One of the main features Intel was promoting at the launch of Haswell was TSX – Transactional Synchronization eXtensions. In our analysis, Johan explains that TSX enables the CPU to process a series of traditionally locked instructions on a dataset in a multithreaded environment without locks, allowing each core to potentially violate each other’s shared data. If the series of instructions is computed without this violation, the code passes through at a quicker rate – if an invalid overwrite happens, the code is aborted and takes the locked route instead. All a developer has to do is link in a TSX library and mark the start and end parts of the code.

News coming from Intel’s briefings in Portland last week boil down to an erratum found with the TSX instructions. Tech Report and David Kanter of Real World Technologies are stating that a software developer outside of Intel discovered the erratum through testing, and subsequently Intel has confirmed its existence. While errata are not new (Intel’s E3-1200 v3 Xeon CPUs already have 140 of them), what is interesting is Intel’s response: to push through new microcode to disable TSX entirely. Normally a microcode update would suggest a workaround, but it would seem that this a fundamental silicon issue that cannot be designed around, or intercepted at an OS or firmware/BIOS level.

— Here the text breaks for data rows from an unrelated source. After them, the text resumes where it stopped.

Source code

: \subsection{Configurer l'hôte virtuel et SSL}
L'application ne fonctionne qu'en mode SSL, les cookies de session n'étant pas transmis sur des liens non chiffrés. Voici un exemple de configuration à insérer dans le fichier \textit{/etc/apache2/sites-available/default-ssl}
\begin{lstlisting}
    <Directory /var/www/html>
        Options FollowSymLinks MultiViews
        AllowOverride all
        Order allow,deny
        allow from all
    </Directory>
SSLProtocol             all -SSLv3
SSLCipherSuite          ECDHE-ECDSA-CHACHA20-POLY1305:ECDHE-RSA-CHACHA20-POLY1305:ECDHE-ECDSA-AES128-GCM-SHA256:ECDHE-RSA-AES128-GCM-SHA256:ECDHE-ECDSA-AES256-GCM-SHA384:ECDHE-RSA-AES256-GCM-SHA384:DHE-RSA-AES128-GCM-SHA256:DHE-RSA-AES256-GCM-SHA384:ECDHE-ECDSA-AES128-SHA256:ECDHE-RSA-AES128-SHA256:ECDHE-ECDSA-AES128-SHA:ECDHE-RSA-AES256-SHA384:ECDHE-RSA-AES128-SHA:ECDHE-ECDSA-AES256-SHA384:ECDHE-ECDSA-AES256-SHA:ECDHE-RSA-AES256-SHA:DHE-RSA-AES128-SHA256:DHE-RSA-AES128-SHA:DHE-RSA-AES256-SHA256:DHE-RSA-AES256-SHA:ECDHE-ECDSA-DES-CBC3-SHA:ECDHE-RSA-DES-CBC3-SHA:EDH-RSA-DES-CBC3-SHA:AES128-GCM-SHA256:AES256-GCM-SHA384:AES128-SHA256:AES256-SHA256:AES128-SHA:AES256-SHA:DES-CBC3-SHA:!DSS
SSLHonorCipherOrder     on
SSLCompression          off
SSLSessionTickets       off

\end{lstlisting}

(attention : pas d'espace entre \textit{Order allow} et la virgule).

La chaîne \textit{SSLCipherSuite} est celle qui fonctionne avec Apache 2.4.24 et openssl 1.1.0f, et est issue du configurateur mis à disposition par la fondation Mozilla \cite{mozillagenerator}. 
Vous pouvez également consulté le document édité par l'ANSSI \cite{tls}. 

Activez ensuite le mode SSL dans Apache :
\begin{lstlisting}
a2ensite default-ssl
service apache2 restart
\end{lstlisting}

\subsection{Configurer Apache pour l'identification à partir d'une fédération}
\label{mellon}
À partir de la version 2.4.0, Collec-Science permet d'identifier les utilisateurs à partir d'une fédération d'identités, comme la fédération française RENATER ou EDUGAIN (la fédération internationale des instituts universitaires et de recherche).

Intel has had numerous issues similar to this in the past, such as the FDIV bug, the f00f bug and more recently, the P67 B2 SATA issues. In each case, the bug was resolved by a new silicon stepping, with certain issues (like FDIV) requiring a recall, similar to recent issues in the car industry. This time there are no recalls, the feature just gets disabled via a microcode update.

The main focus of TSX is in server applications rather than consumer systems. It was introduced primarily to aid database management and other tools more akin to a server environment, which is reflected in the fact that enthusiast-level consumer CPUs have it disabled (except Devil’s Canyon). Now it will come across as disabled for everyone, including the workstation and server platforms. Intel is indicating that programmers who are working on TSX enabled code can still develop in the environment as they are committed to the technology in the long run.

Overall, this issue affects all of the Haswell processors currently in the market, the upcoming Haswell-E processors and the early Broadwell-Y processors under the Core M branding, which are currently in production. This issue has been found too late in the day to be introduced to these platforms, although we might imagine that the next stepping all around will have a suitable fix. Intel states that its internal designs have already addressed the issue.

Intel is recommending that Xeon users that require TSX enabled code to improve performance should wait until the release of Haswell-EX. This tells us two things about the state of Haswell: for most of the upcoming LGA2011-3 Haswell CPUs, the launch stepping might be the last, and the Haswell-EX CPUs are still being worked on. That being said, if the Haswell-E/EP stepping at launch is not the last one, Intel might not promote the fact – having the fix for TSX could be a selling point for Broadwell-E/EP down the line.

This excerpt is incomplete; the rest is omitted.